Au total, sans doute ceux qui sont persuadés qu’aujourd’hui un Siegfried se trouve sous le sabot d’un cheval, ou que, parce qu’on trouve des chanteurs pour le chanter, il y a de vrais Siegfried auront trouvé ce soir la prestation de Stephen Gould moins satisfaisante qu’attendu. On peut en douter et sourire d’une telle naïveté ou d’une telle ignorance. Stephen Gould a offert une prestation très largement convaincante musicalement, même si il n’a pu masquer sa fatigue en fin de parcours. C’est un superbe chanteur, doué de surcroît d’une parfaite diction et d’un joli sens du texte et de la couleur, usant de sa voix avec une rare intelligence, il reste largement à la hauteur du défi.
Il en est de même pour Catherine Naglestad. La chanteuse américaine était malgré tout nettement moins en forme qu’il y a deux ans. Il est vrai aussi que le tempo imposé par Kirill Petrenko, plus lent, privilégie l’intériorité dans ce duo plutôt que l’urgence de la passion et a pu mettre en difficulté sur certains aigus. Il est clair qu’elle n’avait pas l’aigu triomphant, dans un monologue qu’on sait redoutable puisque pris à froid avec des aigus difficiles qu’elle avait bien réussis il y a deux ans et qui ici manquaient d’éclat, de puissance aussi, voire manquaient tout court (le dernier…).
C’est la loi très humaine du chant, et ce soir, le chant de madame Naglestad n’était sans doute pas complètement exceptionnel . Pas de quoi néanmoins faire le moindre reproche lourd ou des remarques amères: Catherine Naglestad n’était pas dans un de ses meilleurs soirs, mais elle a été scéniquement sans reproche et vocalement intense, même si moins accomplie que je ne l’attendais.

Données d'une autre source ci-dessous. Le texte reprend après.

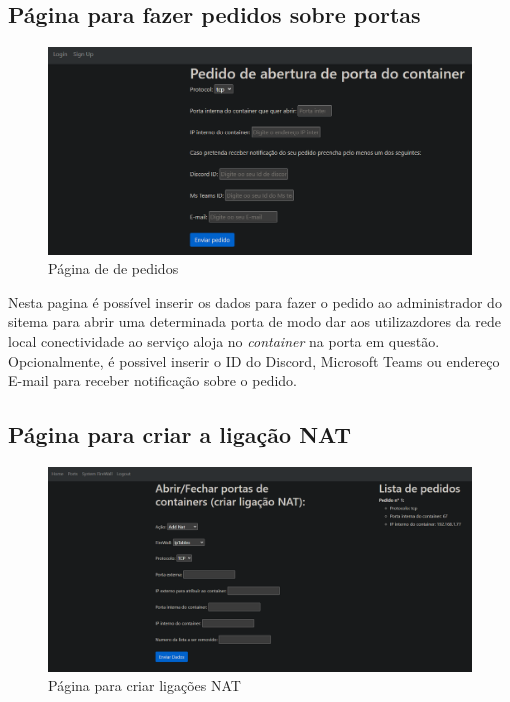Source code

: \subsection{Página para fazer pedidos sobre portas}

\begin{figure}[H]
\begin{center}
\includegraphics[width=16cm]{figs/pagina de pedidos2.png}
\caption{Página de de pedidos}
\label{fig:bookstack}
\end{center}
\end{figure}

Nesta pagina é possível inserir os dados para fazer o pedido ao administrador do
sitema para abrir uma determinada porta de modo dar aos utilizazdores da rede local
conectividade ao serviço aloja no \textit{container} na porta em questão. \\

Opcionalmente, é possivel inserir o ID do Discord, Microsoft Teams ou endereço E-mail
para receber notificação sobre o pedido.

\subsection{Página para criar a ligação NAT}

\begin{figure}[H]
\begin{center}
\includegraphics[width=16cm]{figs/criar nat 2.png}
\caption{Página para criar ligações NAT}
\label{fig:bookstack}
\end{center}
\end{figure}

Thomas Johannes Mayer était un Wanderer magnifique scéniquement, très présent, très engagé avec ses qualités d’intelligence et de diction, avec un sens du texte et de la couleur, même si là aussi il y avait des moments où la voix ne surmontait pas le volume de l’orchestre : c’était fort net dans le duo avec Alberich où le timbre apparaissait opaque et la voix quelquefois blanche, ça l’était dans une moindre mesure au premier acte face au Mime d’Andreas Conrad, et paradoxalement ça l’était moins au troisième acte. Il reste que le personnage était là, un personnage fouillé, parfaitement lisible (sinon audible). Le lecteur qui n’a pas entendu la représentation doit se demander comment cette soirée peut-elle avoir été un triomphe à peu près comparable aux précédentes…je suis en train de décrire des voix qui n’étaient pas ce soir au sommet, certes, mais elles avaient toute la présence suffisante pour faire fonctionner l’ensemble, comme souvent chez Wagner, voire bien plus pour Gould, à qui l’on ne peut reprocher dix minutes un peu faibles sur trois heures trente de spectacle où il fut souvent remarquable.

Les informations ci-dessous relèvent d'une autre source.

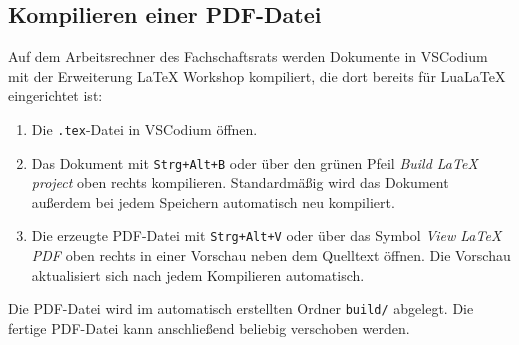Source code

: \subsection{Kompilieren einer PDF-Datei}
\label{latex-kompilieren}
Auf dem Arbeitsrechner des Fachschaftsrats werden Dokumente in VSCodium mit der Erweiterung LaTeX Workshop kompiliert, die dort bereits für LuaLaTeX eingerichtet ist:

\begin{enumerate}
	\item Die \texttt{.tex}-Datei in VSCodium öffnen.
	\item Das Dokument mit \texttt{Strg+Alt+B} oder über den grünen Pfeil \textit{Build LaTeX project} oben rechts kompilieren. Standardmäßig wird das Dokument außerdem bei jedem Speichern automatisch neu kompiliert.
	\item Die erzeugte PDF-Datei mit \texttt{Strg+Alt+V} oder über das Symbol \textit{View LaTeX PDF} oben rechts in einer Vorschau neben dem Quelltext öffnen. Die Vorschau aktualisiert sich nach jedem Kompilieren automatisch.
\end{enumerate}

Die PDF-Datei wird im automatisch erstellten Ordner \texttt{build/} abgelegt. Die fertige PDF-Datei kann anschließend beliebig verschoben werden.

Le Mime d’Andreas Conrad en revanche avait la voix et le style, et a proposé un Mime nettement plus présent que celui d’Ulrich Reβ il y a deux ans. Il propose un personnage moins caricatural que d’autres aujourd’hui (Ablinger-Sperrhacke) un peu plus « normal », un peu moins joué ou surjoué. Bien sûr, qui n’a pas en tête Heinz Zednik avec Chéreau, ou même Graham Clark ? Conrad est un Mime très respectable, et un personnage qui sans être inoubliable réussit à s’imposer avec une diction et un sens de la parole particulièrement notables, ce qui pour Mime est essentiel mais qui est aussi partagé sur le plateau.
Une nouvelle venue dans le Waldvogel, la jeune roumaine Iulia Maria Dan, qui appartient à la troupe. Un personnage d’une grâce et d’une élégance évidentes, d’une fraîcheur communicative, avec ses deux éventails gracieusement balancés. La voix n’est pas à l’avenant. Un joli medium, mais pas les aigus nécessaires pour le rôle. Ils sont systématiquement à la limite de la justesse, ou ratés. C’est dommage car le personnage est vraiment campé.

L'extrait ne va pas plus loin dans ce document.